“Feel” Your Processor Cache. Oracle Does. Part I.

At about the same time I was reading Curt Monash’s mention of yet another in-memory database offering, my friend Greg Rahn started hammering his Nehalem-based Mac using the Silly Little Benchmark (SLB). Oh, before I forget, there is an updated copy of SLB here.

This blog entry is a quick and dirty two-birds-one-stone piece.

Sure About In-Memory Database? Then Be Sure About Memory Hierarchy
Curt’s post had a reference to this blog entry about levels of cache on the Csqlcache blog. I took a gander at it and immediately started gasping for air. According to the post, level-2 processor cache is:

Level 2 cache – also referred to as secondary cache) uses the same control logic as Level 1 cache and is also implemented in SRAM and soldered onto the motherboard, which is normally located close to the processor.

No, it isn’t. The last of the volume microprocessors to use off-die level-2 cache was the Pentium II and that was 11 years ago. So, no, processors don’t jump off-die to access static RAMs glued to the motherboard. Processor L2 caches are in the processor (silicon) and, in fact, visible to other cores within a multi-core package. That’s helpful for cache-to-cache transfers, which occur at blisteringly high frequencies with an Oracle Database workload since spinlocks (latches) sustaining a high acquire/release rate will usually have another process trying on the latch on one of the other cores. Once the latch is released, it is much more efficient to shuttle the protected memory lines via a cache-to-cache transfer than in the olden days where L2 cache required a bus access. These shared caches dramatically accelerate Oracle concurrency. That’s scalability. But that isn’t what I’m blogging about.

Get Your Stopwatch. How Fast is That L2 Cache?
In the Csqlcache blog it was stated matter-of-factly that L2 cache has a latency of 20ns. Well, ok, sure, there are or have been L2 processor caches with 20ns latency, but that is neither cast in stone, nor the common nomenclature for expressing such a measurement. It also happens to be a very poor L2 latency number, but I digress. Modern microprocessor L2 cache accesses are in phase with the processor clock rate. So, by convention, access times to L2 cache are expressed in CPU clock cycles. For example, consider a processor clocked at 2.93 GHz. At that rate, each cycle is 0.34 nanoseconds. Let’s say further that a read of a clean line in our 2.93 GHz processor requires 11 clock cycles. That would be 3.75 ns. However, expressing it in wall clock terms is not the way to go, especially on modern systems that can throttle the clock rate as per load placed on the processor. Let’s say, for example, that our 2.93 GHz processor might temporarily be clocked down to 2 GHz. Loading that same memory line would therefore require 5.5 ns.

We can use SLB to investigate this topic further.
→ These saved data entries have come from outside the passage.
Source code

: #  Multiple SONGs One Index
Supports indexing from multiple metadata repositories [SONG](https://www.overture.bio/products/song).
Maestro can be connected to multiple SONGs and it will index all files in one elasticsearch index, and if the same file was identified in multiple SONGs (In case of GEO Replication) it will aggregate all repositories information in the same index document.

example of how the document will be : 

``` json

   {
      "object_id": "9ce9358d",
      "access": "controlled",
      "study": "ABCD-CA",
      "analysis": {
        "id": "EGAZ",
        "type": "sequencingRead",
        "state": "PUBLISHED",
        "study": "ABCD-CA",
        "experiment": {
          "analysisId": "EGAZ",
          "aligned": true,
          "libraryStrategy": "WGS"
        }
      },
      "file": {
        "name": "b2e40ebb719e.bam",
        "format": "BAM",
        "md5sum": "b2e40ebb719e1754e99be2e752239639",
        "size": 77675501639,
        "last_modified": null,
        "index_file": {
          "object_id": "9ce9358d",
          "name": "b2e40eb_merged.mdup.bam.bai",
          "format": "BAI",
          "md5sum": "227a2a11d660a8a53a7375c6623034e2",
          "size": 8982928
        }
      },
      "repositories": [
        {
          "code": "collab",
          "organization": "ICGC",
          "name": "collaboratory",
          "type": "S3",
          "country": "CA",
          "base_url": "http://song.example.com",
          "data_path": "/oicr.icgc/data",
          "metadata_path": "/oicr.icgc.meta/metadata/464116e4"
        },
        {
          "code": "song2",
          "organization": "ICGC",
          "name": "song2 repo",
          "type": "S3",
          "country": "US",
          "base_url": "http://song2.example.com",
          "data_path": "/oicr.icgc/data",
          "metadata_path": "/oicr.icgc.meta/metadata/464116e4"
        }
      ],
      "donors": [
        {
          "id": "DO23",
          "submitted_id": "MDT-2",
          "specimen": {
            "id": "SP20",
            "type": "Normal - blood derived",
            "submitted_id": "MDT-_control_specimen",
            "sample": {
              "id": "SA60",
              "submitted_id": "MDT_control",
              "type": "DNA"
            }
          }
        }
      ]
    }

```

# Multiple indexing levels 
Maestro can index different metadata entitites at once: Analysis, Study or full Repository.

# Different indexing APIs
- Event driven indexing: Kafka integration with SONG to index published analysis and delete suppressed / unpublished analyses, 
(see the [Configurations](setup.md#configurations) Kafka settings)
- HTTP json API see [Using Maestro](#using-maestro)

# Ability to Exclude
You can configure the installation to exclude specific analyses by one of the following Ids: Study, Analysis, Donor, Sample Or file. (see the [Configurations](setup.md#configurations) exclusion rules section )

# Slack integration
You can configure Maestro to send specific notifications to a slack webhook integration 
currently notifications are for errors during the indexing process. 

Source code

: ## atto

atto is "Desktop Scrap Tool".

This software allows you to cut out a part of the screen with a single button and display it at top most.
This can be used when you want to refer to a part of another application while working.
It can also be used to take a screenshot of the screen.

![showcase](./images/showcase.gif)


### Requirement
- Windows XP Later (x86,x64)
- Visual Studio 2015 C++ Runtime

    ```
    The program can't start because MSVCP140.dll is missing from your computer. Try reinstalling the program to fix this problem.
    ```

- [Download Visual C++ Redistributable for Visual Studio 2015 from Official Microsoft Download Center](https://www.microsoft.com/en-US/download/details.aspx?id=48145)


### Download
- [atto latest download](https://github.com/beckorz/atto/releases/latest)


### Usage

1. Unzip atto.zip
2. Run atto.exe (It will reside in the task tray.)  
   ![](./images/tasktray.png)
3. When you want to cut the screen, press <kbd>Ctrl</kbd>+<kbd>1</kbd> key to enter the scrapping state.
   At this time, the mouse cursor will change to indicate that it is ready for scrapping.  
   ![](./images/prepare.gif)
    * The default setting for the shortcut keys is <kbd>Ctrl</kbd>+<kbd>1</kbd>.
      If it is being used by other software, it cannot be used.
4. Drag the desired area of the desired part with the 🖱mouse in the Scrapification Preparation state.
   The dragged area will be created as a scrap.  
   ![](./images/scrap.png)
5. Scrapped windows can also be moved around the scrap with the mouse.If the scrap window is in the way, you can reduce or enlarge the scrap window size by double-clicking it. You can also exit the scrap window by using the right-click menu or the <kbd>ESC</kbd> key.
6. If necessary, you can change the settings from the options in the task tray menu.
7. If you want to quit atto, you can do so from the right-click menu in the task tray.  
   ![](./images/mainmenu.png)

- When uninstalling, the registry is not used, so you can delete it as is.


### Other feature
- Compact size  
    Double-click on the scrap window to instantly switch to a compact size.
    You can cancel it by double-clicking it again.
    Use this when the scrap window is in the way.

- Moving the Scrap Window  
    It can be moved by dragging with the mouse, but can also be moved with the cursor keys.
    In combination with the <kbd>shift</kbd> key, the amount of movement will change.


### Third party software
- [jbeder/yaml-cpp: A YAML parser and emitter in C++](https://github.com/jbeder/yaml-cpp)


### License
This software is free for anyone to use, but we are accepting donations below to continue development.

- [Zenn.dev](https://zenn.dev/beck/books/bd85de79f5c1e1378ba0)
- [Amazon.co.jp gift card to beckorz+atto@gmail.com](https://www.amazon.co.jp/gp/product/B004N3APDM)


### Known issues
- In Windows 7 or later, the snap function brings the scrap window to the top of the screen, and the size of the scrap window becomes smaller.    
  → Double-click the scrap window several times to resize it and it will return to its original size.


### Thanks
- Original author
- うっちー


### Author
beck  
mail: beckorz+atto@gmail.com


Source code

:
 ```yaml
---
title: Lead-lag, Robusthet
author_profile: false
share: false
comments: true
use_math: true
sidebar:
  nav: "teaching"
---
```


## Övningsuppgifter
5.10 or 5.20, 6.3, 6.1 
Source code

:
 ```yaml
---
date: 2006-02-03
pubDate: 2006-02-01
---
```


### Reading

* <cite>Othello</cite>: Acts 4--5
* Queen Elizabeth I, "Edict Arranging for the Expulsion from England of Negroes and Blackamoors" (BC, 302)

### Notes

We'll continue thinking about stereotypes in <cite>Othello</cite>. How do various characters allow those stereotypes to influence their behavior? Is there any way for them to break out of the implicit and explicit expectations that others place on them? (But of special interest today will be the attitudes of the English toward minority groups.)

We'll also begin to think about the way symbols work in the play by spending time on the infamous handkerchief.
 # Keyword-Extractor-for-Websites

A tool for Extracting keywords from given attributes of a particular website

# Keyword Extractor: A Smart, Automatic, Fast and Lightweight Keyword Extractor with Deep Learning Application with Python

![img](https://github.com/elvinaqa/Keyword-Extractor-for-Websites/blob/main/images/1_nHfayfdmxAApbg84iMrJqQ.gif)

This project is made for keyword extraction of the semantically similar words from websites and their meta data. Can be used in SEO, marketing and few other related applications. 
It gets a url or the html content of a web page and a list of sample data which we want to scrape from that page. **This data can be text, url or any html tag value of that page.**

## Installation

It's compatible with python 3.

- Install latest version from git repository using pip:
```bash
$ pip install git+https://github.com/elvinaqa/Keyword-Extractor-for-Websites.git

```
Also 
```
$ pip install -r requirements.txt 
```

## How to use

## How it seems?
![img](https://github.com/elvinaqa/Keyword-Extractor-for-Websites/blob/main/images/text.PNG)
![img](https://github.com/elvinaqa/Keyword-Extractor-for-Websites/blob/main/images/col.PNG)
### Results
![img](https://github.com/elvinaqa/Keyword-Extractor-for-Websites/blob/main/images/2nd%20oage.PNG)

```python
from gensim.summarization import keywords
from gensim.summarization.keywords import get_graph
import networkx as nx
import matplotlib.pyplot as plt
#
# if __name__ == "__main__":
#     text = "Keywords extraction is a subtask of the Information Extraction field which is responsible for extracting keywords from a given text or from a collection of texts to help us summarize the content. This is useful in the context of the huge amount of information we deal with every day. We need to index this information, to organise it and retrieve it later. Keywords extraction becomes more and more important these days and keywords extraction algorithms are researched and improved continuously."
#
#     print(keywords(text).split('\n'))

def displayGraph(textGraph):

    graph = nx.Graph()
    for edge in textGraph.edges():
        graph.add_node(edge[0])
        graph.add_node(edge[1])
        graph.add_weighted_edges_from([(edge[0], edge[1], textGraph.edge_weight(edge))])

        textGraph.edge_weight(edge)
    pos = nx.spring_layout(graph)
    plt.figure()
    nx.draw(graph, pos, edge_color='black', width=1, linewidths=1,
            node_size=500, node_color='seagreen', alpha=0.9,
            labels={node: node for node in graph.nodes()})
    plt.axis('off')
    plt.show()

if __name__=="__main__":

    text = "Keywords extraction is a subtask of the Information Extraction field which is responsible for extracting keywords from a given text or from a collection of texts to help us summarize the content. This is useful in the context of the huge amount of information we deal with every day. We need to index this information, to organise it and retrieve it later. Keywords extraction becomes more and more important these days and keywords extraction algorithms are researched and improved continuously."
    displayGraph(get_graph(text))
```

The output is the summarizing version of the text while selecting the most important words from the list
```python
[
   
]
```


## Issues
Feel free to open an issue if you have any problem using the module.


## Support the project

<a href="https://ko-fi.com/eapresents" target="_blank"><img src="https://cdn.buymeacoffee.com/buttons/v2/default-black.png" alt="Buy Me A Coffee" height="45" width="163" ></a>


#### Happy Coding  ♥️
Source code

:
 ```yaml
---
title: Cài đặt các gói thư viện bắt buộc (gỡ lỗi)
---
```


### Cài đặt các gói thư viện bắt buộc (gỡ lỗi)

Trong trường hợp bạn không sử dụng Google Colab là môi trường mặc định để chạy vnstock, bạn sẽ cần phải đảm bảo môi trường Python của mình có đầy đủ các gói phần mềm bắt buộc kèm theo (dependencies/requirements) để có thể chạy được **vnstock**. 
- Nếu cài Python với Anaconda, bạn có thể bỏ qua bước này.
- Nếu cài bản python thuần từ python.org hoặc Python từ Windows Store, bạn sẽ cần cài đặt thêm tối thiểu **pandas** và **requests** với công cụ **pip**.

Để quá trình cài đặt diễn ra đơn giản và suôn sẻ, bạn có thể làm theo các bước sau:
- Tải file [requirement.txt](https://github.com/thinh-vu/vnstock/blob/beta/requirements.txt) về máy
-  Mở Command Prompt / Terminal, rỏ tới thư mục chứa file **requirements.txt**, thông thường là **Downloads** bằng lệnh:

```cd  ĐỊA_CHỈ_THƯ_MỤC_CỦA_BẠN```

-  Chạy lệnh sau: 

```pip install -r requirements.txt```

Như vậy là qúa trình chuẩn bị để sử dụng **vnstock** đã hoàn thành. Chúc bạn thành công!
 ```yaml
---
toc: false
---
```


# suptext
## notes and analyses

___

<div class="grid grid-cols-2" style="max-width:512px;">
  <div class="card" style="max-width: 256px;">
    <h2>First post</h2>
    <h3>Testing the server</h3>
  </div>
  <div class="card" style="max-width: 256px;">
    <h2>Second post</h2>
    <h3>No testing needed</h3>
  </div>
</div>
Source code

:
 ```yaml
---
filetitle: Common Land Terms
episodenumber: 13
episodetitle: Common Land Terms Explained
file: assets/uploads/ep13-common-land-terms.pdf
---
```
In the following session excerpt I ran SLB on the first core of the second socket on a Xeon 5400 based server. I had SLB (memhammer) allocate 4 MB of memory from which memhammer loops picking random 64 byte offsets in which to write. It turns out that SLB is the most pathological of workloads because it requires a processor L2 line load prior to every write–except, that is, in the case where I allocate a sufficiently small chunk of memory to fit in the L2 cache. As the session snapshot shows, memhammer was able to write at random locations within the 4 MB chunk at the rate of 68.86 million times per second or 14.5 ns per L2 cache access.


# cat r
./create_sem
taskset -pc 4 $$
./memhammer $1 $2 &
sleep 1
./trigger

wait

#  ./r 1024 3000000
pid 23384's current affinity list: 0-7
pid 23384's new affinity list: 4
Total ops 3072000000  Avg nsec/op    14.5  gettimeofday usec 44614106 TPUT ops/sec 68857145.8

When I increased the chunk of memory SLB allocated to 64 MB, the rate fell to roughly 9.3 million writes per second (107.8ns) since the test blew out the L2 cache and was writing to memory.


#  ./r 16384 30000
pid 22919's current affinity list: 0-7
pid 22919's new affinity list: 4
Total ops 491520000  Avg nsec/op   107.8  gettimeofday usec 52970954 TPUT ops/sec 9279047.5

I don’t know anything about Csqlcache. I do know that since they are focused on in-memory databases they ought to know what memory really “looks” like. So, put away your soldering iron and that bag full of SRAM chips. You can’t make your modern microprocessor system faster that way.

2 Responses to ““Feel” Your Processor Cache. Oracle Does. Part I.”


  1. 1 Brett Schroeder April 15, 2009 at 4:00 am

    Good heavens! The author of this article has either never seen and/or thought about all those photographs of die Intel so extensively uses in it’s marketing these days.

    The L2 cache is the large regular area that consumes almost half the die (on Core 2 Duo the L2 is about 4mm x 4mm). The SRAM memory cells are laid out in millions of adjacent columns and rows whereas the logic circuitry has no regular repeating patterns (at least on this large scale of about 1 mm). This makes the L2 cache the easiest area to identify on the die.